After conducting the activity, students should reflect on the following in their research journals. Students, if you do not have a research journal, then start one, where you would document your thoughts about everything that comes up during your academic journey.
What ways do you understand the process of inquiry now? When determining what was inside the boxes, what did you use as your criteria? What did you miss? How did you compare to other people in your group? What does this tell you about your approach to inquiry?
Ā© 2017, Fundamentals of Qualitative Research: A Practical Guide, Taylor & Francis, Routledge.

Elements of Research

Before any discussion of qualitative research, it is important to focus on what counts as research. Michael Crotty describes research as having four elements.

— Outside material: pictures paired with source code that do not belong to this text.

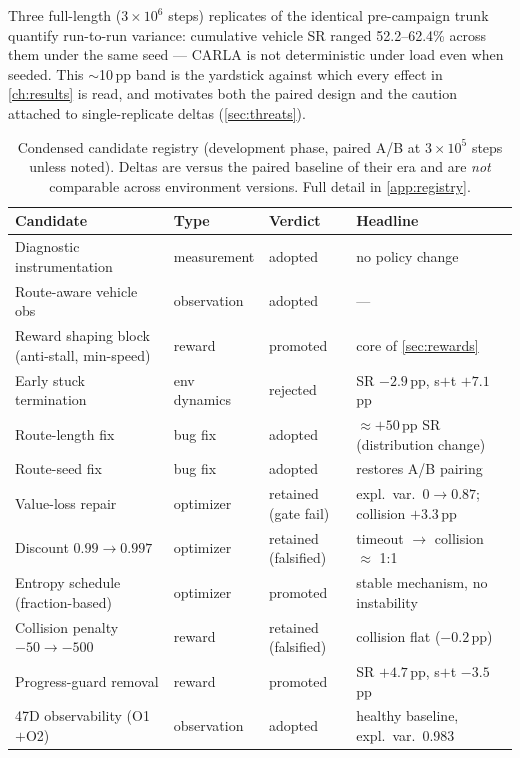 Three full-length ($3\times10^{6}$ steps) replicates of the identical
pre-campaign trunk quantify run-to-run variance: cumulative vehicle SR
ranged 52.2--62.4\% across them under the same seed --- CARLA is not
deterministic under load even when seeded. This $\sim$10\,pp band is the
yardstick against which every effect in \cref{ch:results} is read, and
motivates both the paired design and the caution attached to
single-replicate deltas (\cref{sec:threats}).

\begin{table}[t]
  \centering\small
  \caption{Condensed candidate registry (development phase, paired A/B at
  $3\times10^{5}$ steps unless noted). Deltas are versus the paired
  baseline of their era and are \emph{not} comparable across environment
  versions. Full detail in \cref{app:registry}.}
  \label{tab:candidates}
  \begin{tabular}{@{}p{4.2cm}p{2.6cm}p{2.2cm}p{3.6cm}@{}}
    \toprule
    Candidate & Type & Verdict & Headline \\
    \midrule
    Diagnostic instrumentation & measurement & adopted & no policy change \\
    Route-aware vehicle obs & observation & adopted & --- \\
    Reward shaping block (anti-stall, min-speed) & reward & promoted & core of \cref{sec:rewards} \\
    Early stuck termination & env dynamics & rejected & SR $-2.9$\,pp, s$+$t $+7.1$\,pp \\
    Route-length fix & bug fix & adopted & $\approx +50$\,pp SR (distribution change) \\
    Route-seed fix & bug fix & adopted & restores A/B pairing \\
    Value-loss repair & optimizer & retained (gate fail) & expl.\ var.\ $0 \to 0.87$; collision $+3.3$\,pp \\
    Discount $0.99 \to 0.997$ & optimizer & retained (falsified) & timeout $\to$ collision $\approx$ 1:1 \\
    Entropy schedule (fraction-based) & optimizer & promoted & stable mechanism, no instability \\
    Collision penalty $-50 \to -500$ & reward & retained (falsified) & collision flat ($-0.2$\,pp) \\
    Progress-guard removal & reward & promoted & SR $+4.7$\,pp, s$+$t $-3.5$\,pp \\
    47D observability (O1$+$O2) & observation & adopted & healthy baseline, expl.\ var.\ 0.983 \\

\end{tabular}
\end{table}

These elements are methods, methodology, theoretical perspective, and epistemology. Throughout this book, I will be referring to these terms in various levels of detail. Methods refer to the ways in which data collection occurs in research. These could include interviews, observations, surveys, etc. Methodology is akin to the blueprint of the research study. It is the design of the study, the master plan for executing all aspects of the study. Theoretical perspective is the lens through which we try to understand our studies. This lens offers us some way to organize our thoughts, lay out our assumptions and beliefs, and logically defend the organizing patterns through which we might want to explore the topic of our interest. And epistemology is basically the way we know our world. I would also add to it another concept, ontology, which refers to our nature of being. Later in this unit, I will elaborate more on these ideas and how they specifically inform the research process. When all these elements are aligned, you can argue that you have a rigorous study.
Quantitative research aims to discover certain patterns that can be captured and predicted accurately with some degree of confidence that something beyond coincidence is occurring which is generalizable to a population of interest. Qualitative research, on the other hand, aims to work within the context of human experiences and the ways in which meaning is made out of those experiences. Qualitative researchers take different approaches when constructing knowledge about human experiences. The theoretical perspective held by a qualitative researcher plays a key role in informing what a qualitative study might look like. This idea will be elaborated further in this unit.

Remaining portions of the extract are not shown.